See the height=”0″ in in the code [ su_expand height=”0″ ]? This is the amount of the hidden item to show and a zero means show nothing.
Let’s say the height of a line of text on your web page is 20 pixels. If you set height=”20″ then the first 20 pixels of the hidden area is shown, in other words, the first line of the text.
You might need to experiment with this number to get it right. Here is an example of getting the height just right to show a single line of text:
[ su_expand height=”20″ ] I wanted to show the first line of text and set the height to the height of a line of text so that it can be seen. The remaining text on lines 2, 3 and so on are hidden. [ /su_expand ]
I wanted to show the first line of text and set the height to the
Clicking the Show more link would reveal the complete hidden item:
I wanted to show the first line of text and set the height to the height of a line of text so that it can be seen. The remaining text on lines 2, 3 and so on are hidden.
The height=”0” is an example of a parameter in the shortcode command. There are many more, such as:
more_text=”Reveal the answer”
less_text=”Hide the answer”
The usage is fairly obvious and more_text and less_text are the links to show or hide the hidden text. Set hide_less=”no” if you don’t need the reader to be able to hide the text again. It then stays on the page permanently. The text and link colours can be set and the link can be aligned left, right or center.
Here is an example with most of those parameters:
[ su_expand height=”25″ more_text=”Reveal the answer” less_text=”Hide the answer” hide_less=”no” text_color=”#008000″ link_color=”#0088FF” link_align=”left” ]Question: Who is Luke Skywalker’s father?

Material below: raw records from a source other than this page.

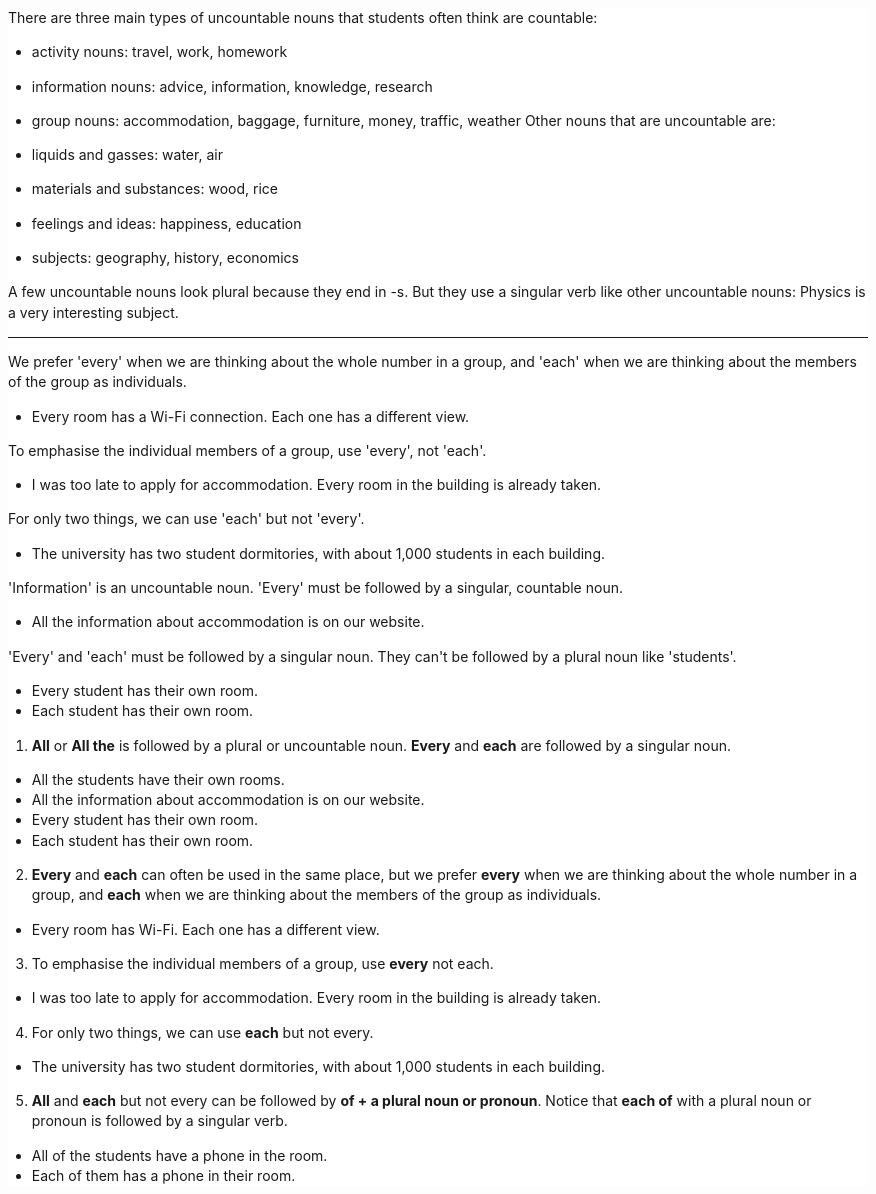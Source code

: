 There are three main types of uncountable nouns that students often think are countable:

- activity nouns: travel, work, homework
- information nouns: advice, information, knowledge, research
- group nouns: accommodation, baggage, furniture, money, traffic, weather
Other nouns that are uncountable are:

- liquids and gasses: water, air
- materials and substances: wood, rice
- feelings and ideas: happiness, education
- subjects: geography, history, economics  

A few uncountable nouns look plural because they end in -s. But they use a singular verb like other uncountable nouns:
Physics is a very interesting subject.       

------------------------------------------------------
We prefer 'every' when we are thinking about the whole number in a group, and 'each' when we are thinking about the members of the group as individuals.  

-  Every room has a Wi-Fi connection. Each one has a different view.    

 To emphasise the individual members of a group, use 'every', not 'each'.   
 - I was too late to apply for accommodation. Every room in the building is already taken.  

 For only two things, we can use 'each' but not 'every'.  
 - The university has two student dormitories, with about 1,000 students in each building.   

 'Information' is an uncountable noun. 'Every' must be followed by a singular, countable noun.  
 -  All the information about accommodation is on our website.      

'Every' and 'each' must be followed by a singular noun. They can't be followed by a plural noun like 'students'.  
- Every student has their own room.  
- Each student has their own room.  

1) **All** or **All the** is followed by a plural or uncountable noun. **Every** and **each** are followed by a singular noun.

- All the students have their own rooms.
- All the information about accommodation is on our website.
- Every student has their own room.
- Each student has their own room.
2)  **Every** and **each** can often be used in the same place, but we prefer **every** when we are thinking about the whole number in a group, and **each** when we are thinking about the members of the group as individuals.

- Every room has Wi-Fi. Each one has a different view.
3) To emphasise the individual members of a group, use **every** not each.

- I was too late to apply for accommodation. Every room in the building is already taken.
4) For only two things, we can use **each** but not every.

- The university has two student dormitories, with about 1,000 students in each building.
5) **All** and **each** but not every can be followed by **of + a plural noun or pronoun**. Notice that **each of** with a plural noun or pronoun is followed by a singular verb.

- All of the students have a phone in the room.
- Each of them has a phone in their room.    
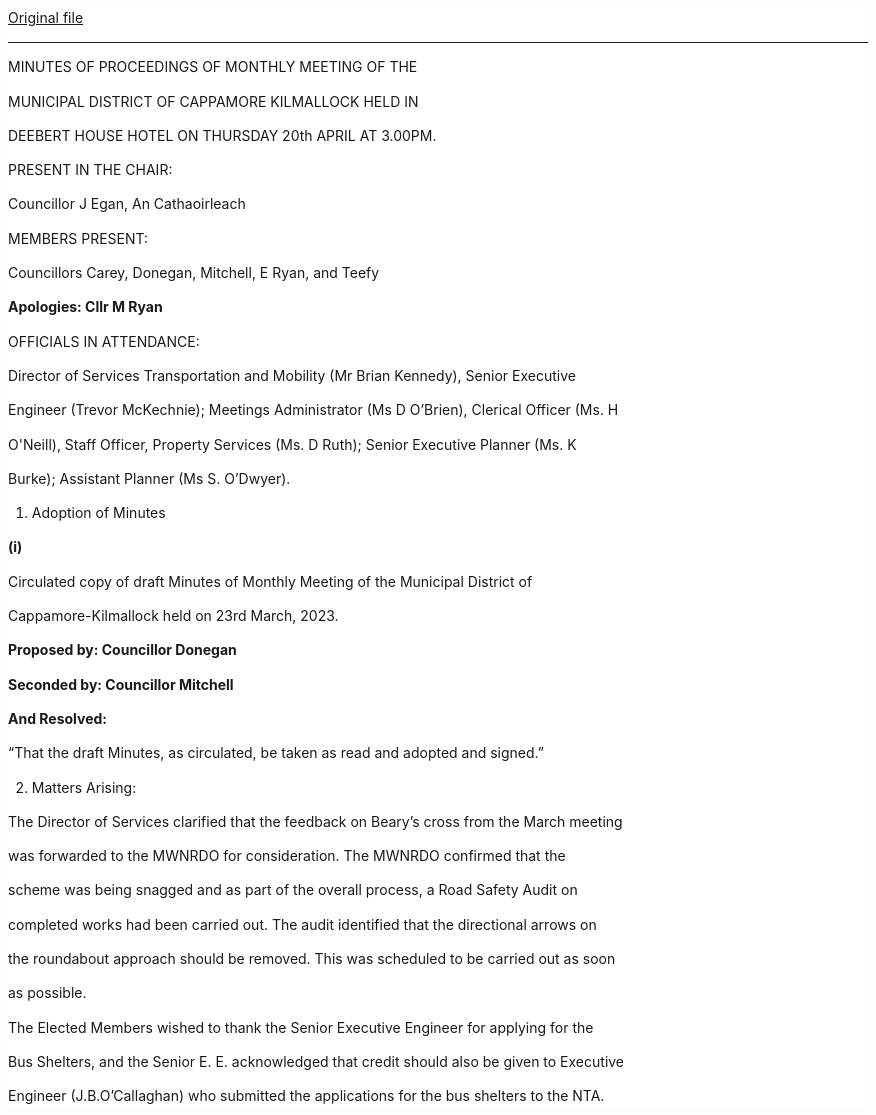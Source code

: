 [Original file](https://www.limerick.ie/sites/default/files/media/documents/2023-05/02-Minutes-Monthly-Meeting-of-the-Municipal-District-of-Cappamore-Kilmallock-20th%20April%202023.pdf)

---
MINUTES OF PROCEEDINGS OF MONTHLY MEETING OF THE

MUNICIPAL DISTRICT OF CAPPAMORE KILMALLOCK HELD IN

DEEBERT HOUSE HOTEL ON THURSDAY 20th APRIL AT 3.00PM.

PRESENT IN THE CHAIR:

Councillor J Egan, An Cathaoirleach

MEMBERS PRESENT:

Councillors Carey, Donegan, Mitchell, E Ryan, and Teefy

**Apologies: Cllr M Ryan**

OFFICIALS IN ATTENDANCE:

Director of Services Transportation and Mobility (Mr Brian Kennedy), Senior Executive

Engineer (Trevor McKechnie); Meetings Administrator (Ms D O’Brien), Clerical Officer (Ms. H

O'Neill), Staff Officer, Property Services (Ms. D Ruth); Senior Executive Planner (Ms. K

Burke); Assistant Planner (Ms S. O’Dwyer).

1. Adoption of Minutes

**(i)**

Circulated copy of draft Minutes of Monthly Meeting of the Municipal District of

Cappamore-Kilmallock held on 23rd March, 2023.

**Proposed by: Councillor Donegan**

**Seconded by: Councillor Mitchell**

**And Resolved:**

“That the draft Minutes, as circulated, be taken as read and adopted and signed.”

2. Matters Arising:

The Director of Services clarified that the feedback on Beary’s cross from the March meeting

was forwarded to the MWNRDO for consideration. The MWNRDO confirmed that the

scheme was being snagged and as part of the overall process, a Road Safety Audit on

completed works had been carried out. The audit identified that the directional arrows on

the roundabout approach should be removed. This was scheduled to be carried out as soon

as possible.

The Elected Members wished to thank the Senior Executive Engineer for applying for the

Bus Shelters, and the Senior E. E. acknowledged that credit should also be given to Executive

Engineer (J.B.O’Callaghan) who submitted the applications for the bus shelters to the NTA.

Answer: Darth vader![ /su_expand ]
Question: Who is Luke Skywalker’s father?
Reveal the answer
Note: In my examples I have to put a space before and after [ to prevent Shortcodes Ultimate from thinking I’m entering a command.

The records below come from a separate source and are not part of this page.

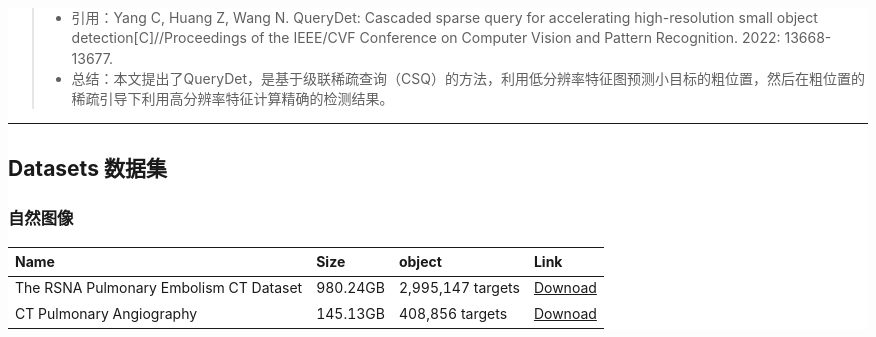 >   - 引用：Yang C, Huang Z, Wang N. QueryDet: Cascaded sparse query for accelerating high-resolution small object detection[C]//Proceedings of the IEEE/CVF Conference on Computer Vision and Pattern Recognition. 2022: 13668-13677.
>   - 总结：本文提出了QueryDet，是基于级联稀疏查询（CSQ）的方法，利用低分辨率特征图预测小目标的粗位置，然后在粗位置的稀疏引导下利用高分辨率特征计算精确的检测结果。
***

## Datasets 数据集
### 自然图像
| Name    | Size   | object | Link    |
| :--- | :--- | :------ | :------ |
| The RSNA Pulmonary Embolism CT Dataset    | 980.24GB | 2,995,147 targets   | [Downoad](https://www.kaggle.com/competitions/rsna-str-pulmonary-embolism-detection/data?select=train.csv)           |
| CT Pulmonary Angiography   | 145.13GB    | 408,856 targets  | [Downoad](https://stanfordaimi.azurewebsites.net/datasets/12c02840-2e13-42a2-b4ef-f682472d4694)                |


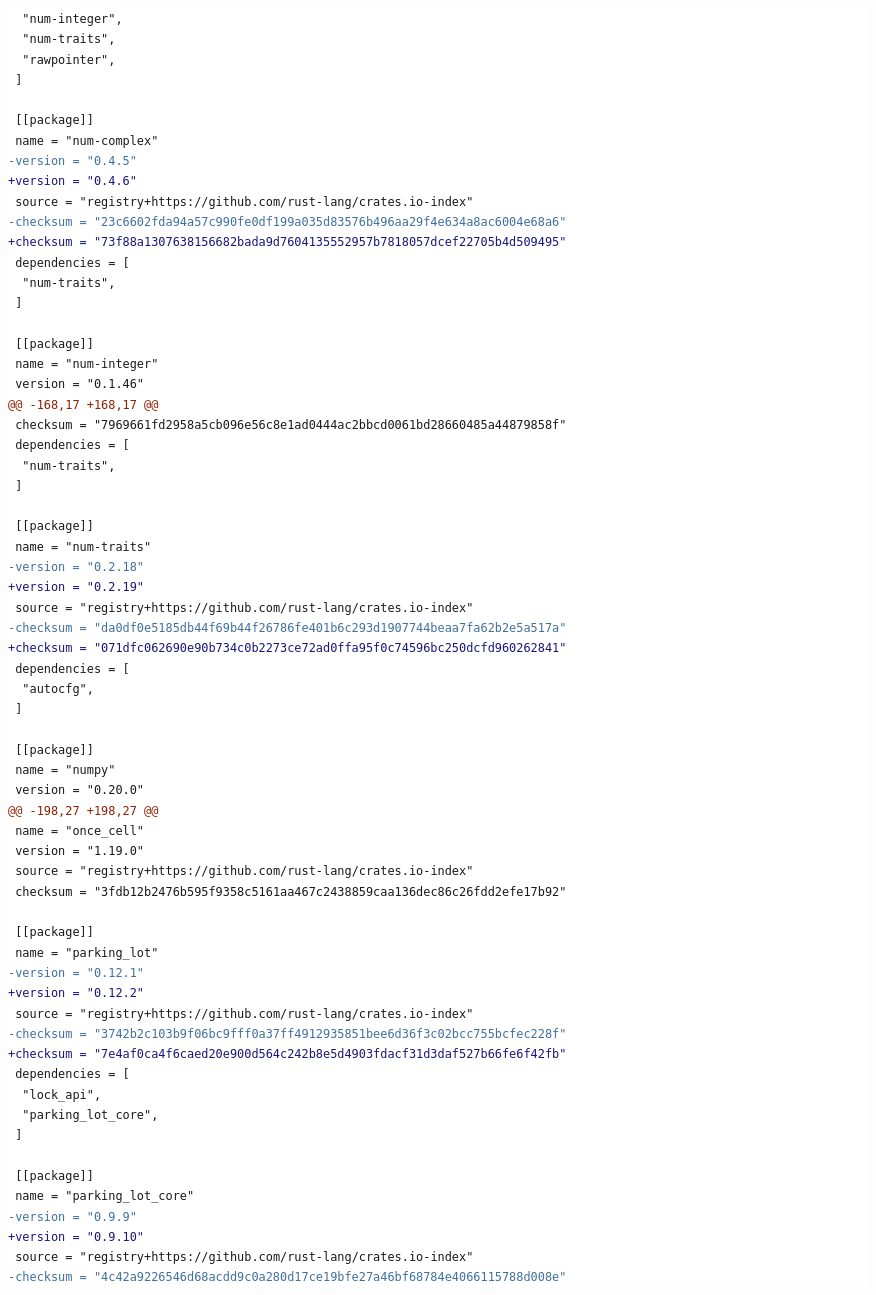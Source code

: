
 ```diff
  "num-integer",
  "num-traits",
  "rawpointer",
 ]
 
 [[package]]
 name = "num-complex"
-version = "0.4.5"
+version = "0.4.6"
 source = "registry+https://github.com/rust-lang/crates.io-index"
-checksum = "23c6602fda94a57c990fe0df199a035d83576b496aa29f4e634a8ac6004e68a6"
+checksum = "73f88a1307638156682bada9d7604135552957b7818057dcef22705b4d509495"
 dependencies = [
  "num-traits",
 ]
 
 [[package]]
 name = "num-integer"
 version = "0.1.46"
@@ -168,17 +168,17 @@
 checksum = "7969661fd2958a5cb096e56c8e1ad0444ac2bbcd0061bd28660485a44879858f"
 dependencies = [
  "num-traits",
 ]
 
 [[package]]
 name = "num-traits"
-version = "0.2.18"
+version = "0.2.19"
 source = "registry+https://github.com/rust-lang/crates.io-index"
-checksum = "da0df0e5185db44f69b44f26786fe401b6c293d1907744beaa7fa62b2e5a517a"
+checksum = "071dfc062690e90b734c0b2273ce72ad0ffa95f0c74596bc250dcfd960262841"
 dependencies = [
  "autocfg",
 ]
 
 [[package]]
 name = "numpy"
 version = "0.20.0"
@@ -198,27 +198,27 @@
 name = "once_cell"
 version = "1.19.0"
 source = "registry+https://github.com/rust-lang/crates.io-index"
 checksum = "3fdb12b2476b595f9358c5161aa467c2438859caa136dec86c26fdd2efe17b92"
 
 [[package]]
 name = "parking_lot"
-version = "0.12.1"
+version = "0.12.2"
 source = "registry+https://github.com/rust-lang/crates.io-index"
-checksum = "3742b2c103b9f06bc9fff0a37ff4912935851bee6d36f3c02bcc755bcfec228f"
+checksum = "7e4af0ca4f6caed20e900d564c242b8e5d4903fdacf31d3daf527b66fe6f42fb"
 dependencies = [
  "lock_api",
  "parking_lot_core",
 ]
 
 [[package]]
 name = "parking_lot_core"
-version = "0.9.9"
+version = "0.9.10"
 source = "registry+https://github.com/rust-lang/crates.io-index"
-checksum = "4c42a9226546d68acdd9c0a280d17ce19bfe27a46bf68784e4066115788d008e"
```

Explore Shortcodes Ultimate
If you know the shortcode you need, you can simply add a Shortcode block in the Gutenberg post editor. Click the Plus, find the Shortcode block and click it to insert it.
Just type the shortcode into the block.
You probably will not know the shortcodes off the top of your head and there are many of them and they are complicated, at least when you start to use all the available parameters and options. Select Shortcodes in the WordPress sidebar to view all the Shortcodes Ultimate features. It is convenient to open it in a new tab to avoid closing the post editor.
Select the item you want and shortcode builder makes it easy to see and add the optional features. The code you need is displayed in a box.
You don’t need to remember the parameters when using this shortcode builder, you can click in the Shortcode box and edit the code, replacing the default text and options with your own. All the options are listed under Shortcode options. When you are done, select all the code and copy and paste it into a Gutenberg Shortcodes block.
Learning how shortcodes work gives you a greater understanding. After inserting the code, if you need to change it you will know which bit to edit without having to go through the shortcode builder all over again.